(Entries taken from a collection)
== Segment start ==

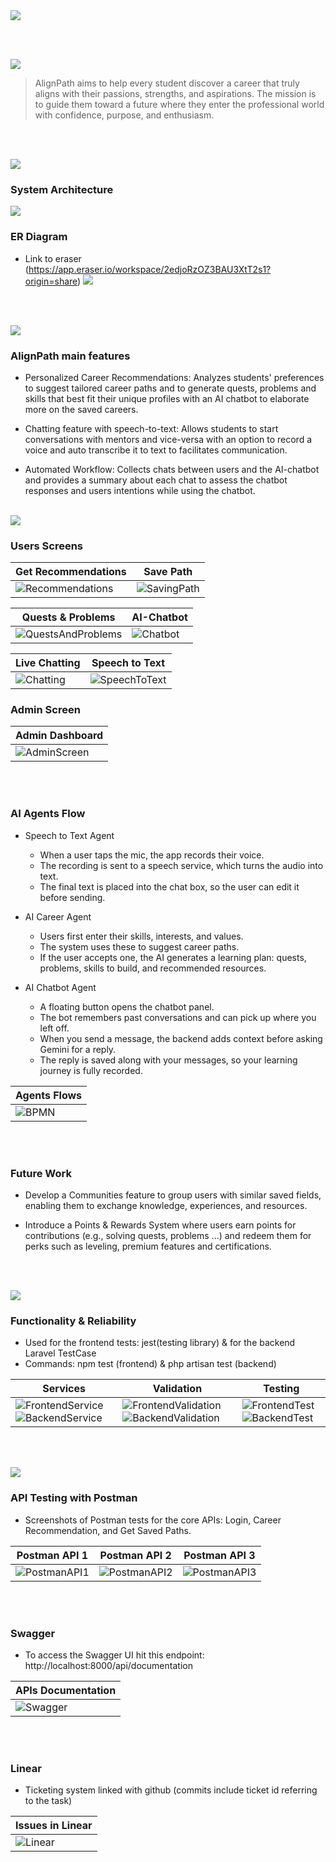 <img src="./readme/title1.svg"/>

<br><br>

<!-- project overview -->
<img src="./readme/title2.svg"/>

> AlignPath aims to help every student discover a career that truly aligns with their passions, strengths, and aspirations.
> The mission is to guide them toward a future where they enter the professional world with confidence, purpose, and enthusiasm.

<br><br>

<!-- System Design -->
<img src="./readme/title3.svg"/>

### System Architecture

<img src="./readme/demo/SystemArchitecture.png"/>

### ER Diagram

- Link to eraser (https://app.eraser.io/workspace/2edjoRzOZ3BAU3XtT2s1?origin=share)
  <img src="./readme/demo/ERDiagram.png"/>

<br><br>

<!-- Project Highlights -->
<img src="./readme/title4.svg"/>

### AlignPath main features

- Personalized Career Recommendations:
  Analyzes students' preferences to suggest tailored career paths and to generate quests, problems and skills that best fit their unique profiles with an AI chatbot to elaborate more on the saved careers.

- Chatting feature with speech-to-text:
  Allows students to start conversations with mentors and vice-versa with an option to record a voice and auto transcribe it to text to facilitates communication.

- Automated Workflow:
  Collects chats between users and the AI-chatbot and provides a summary about each chat to assess the chatbot responses and users intentions while using the chatbot.
  <br><br>

<!-- Demo -->
<img src="./readme/title5.svg"/>

### Users Screens

| Get Recommendations                                   | Save Path                                   |
| ----------------------------------------------------- | ------------------------------------------- |
| ![Recommendations](./readme/demo/Recommendations.gif) | ![SavingPath](./readme/demo/SavingPath.gif) |

| Quests & Problems                                         | AI-Chatbot                            |
| --------------------------------------------------------- | ------------------------------------- |
| ![QuestsAndProblems](./readme/demo/QuestsAndProblems.gif) | ![Chatbot](./readme/demo/Chatbot.gif) |

| Live Chatting                            | Speech to Text                                  |
| ---------------------------------------- | ----------------------------------------------- |
| ![Chatting](./readme/demo/LiveChats.gif) | ![SpeechToText](./readme/demo/SpeechToText.gif) |

### Admin Screen

| Admin Dashboard                                |
| ---------------------------------------------- |
| ![AdminScreen](./readme/demo/AdminFeature.gif) |

<br><br>

### AI Agents Flow

- Speech to Text Agent

  - When a user taps the mic, the app records their voice.
  - The recording is sent to a speech service, which turns the audio into text.
  - The final text is placed into the chat box, so the user can edit it before sending.

- AI Career Agent

  - Users first enter their skills, interests, and values.
  - The system uses these to suggest career paths.
  - If the user accepts one, the AI generates a learning plan: quests, problems, skills to build, and recommended resources.

- AI Chatbot Agent
  - A floating button opens the chatbot panel.
  - The bot remembers past conversations and can pick up where you left off.
  - When you send a message, the backend adds context before asking Gemini for a reply.
  - The reply is saved along with your messages, so your learning journey is fully recorded.

| Agents Flows                          |
| ------------------------------------- |
| ![BPMN](./readme/demo/AgentsBPMN.png) |

<br><br>

### Future Work

- Develop a Communities feature to group users with similar saved fields, enabling them to exchange knowledge, experiences, and resources.

- Introduce a Points & Rewards System where users earn points for contributions (e.g., solving quests, problems ...) and redeem them for perks such as leveling, premium features and certifications.

<br><br>

<!-- Development & Testing -->
<img src="./readme/title6.svg"/>

### Functionality & Reliability

- Used for the frontend tests: jest(testing library) & for the backend Laravel TestCase
- Commands: npm test (frontend) & php artisan test (backend)

| Services                                                                                                  | Validation                                                                                                            | Testing                                                                                       |
| --------------------------------------------------------------------------------------------------------- | --------------------------------------------------------------------------------------------------------------------- | --------------------------------------------------------------------------------------------- |
| ![FrontendService](./readme/demo/FrontendService.png) ![BackendService](./readme/demo/BackendService.png) | ![FrontendValidation](./readme/demo/FrontendValidation.png) ![BackendValidation](./readme/demo/BackendValidation.png) | ![FrontendTest](./readme/demo/FrontendTest.png) ![BackendTest](./readme/demo/BackendTest.png) |

<br><br>

<!-- Deployment -->
<img src="./readme/title7.svg"/>

### API Testing with Postman

- Screenshots of Postman tests for the core APIs: Login, Career Recommendation, and Get Saved Paths.

| Postman API 1                          | Postman API 2                          | Postman API 3                          |
| -------------------------------------- | -------------------------------------- | -------------------------------------- |
| ![PostmanAPI1](./readme/demo/API1.png) | ![PostmanAPI2](./readme/demo/API2.png) | ![PostmanAPI3](./readme/demo/API3.png) |

<br><br>

### Swagger

- To access the Swagger UI hit this endpoint: http://localhost:8000/api/documentation

| APIs Documentation                    |
| ------------------------------------- |
| ![Swagger](./readme/demo/Swagger.gif) |

<br><br>

### Linear

- Ticketing system linked with github (commits include ticket id referring to the task)

| Issues in Linear                    |
| ----------------------------------- |
| ![Linear](./readme/demo/Linear.gif) |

== Segment end ==

* YOUR TASK
Starting at the line above that holds "### System Architecture" and ending at the line that holds "Allows students to", transcribe each line exactly and include no other lines.

* SOLUTION TO THE PROBLEM
### System Architecture

<img src="./readme/demo/SystemArchitecture.png"/>

### ER Diagram

- Link to eraser (https://app.eraser.io/workspace/2edjoRzOZ3BAU3XtT2s1?origin=share)
  <img src="./readme/demo/ERDiagram.png"/>

<br><br>

<!-- Project Highlights -->
<img src="./readme/title4.svg"/>

### AlignPath main features

- Personalized Career Recommendations:
  Analyzes students' preferences to suggest tailored career paths and to generate quests, problems and skills that best fit their unique profiles with an AI chatbot to elaborate more on the saved careers.

- Chatting feature with speech-to-text:
  Allows students to start conversations with mentors and vice-versa with an option to record a voice and auto transcribe it to text to facilitates communication.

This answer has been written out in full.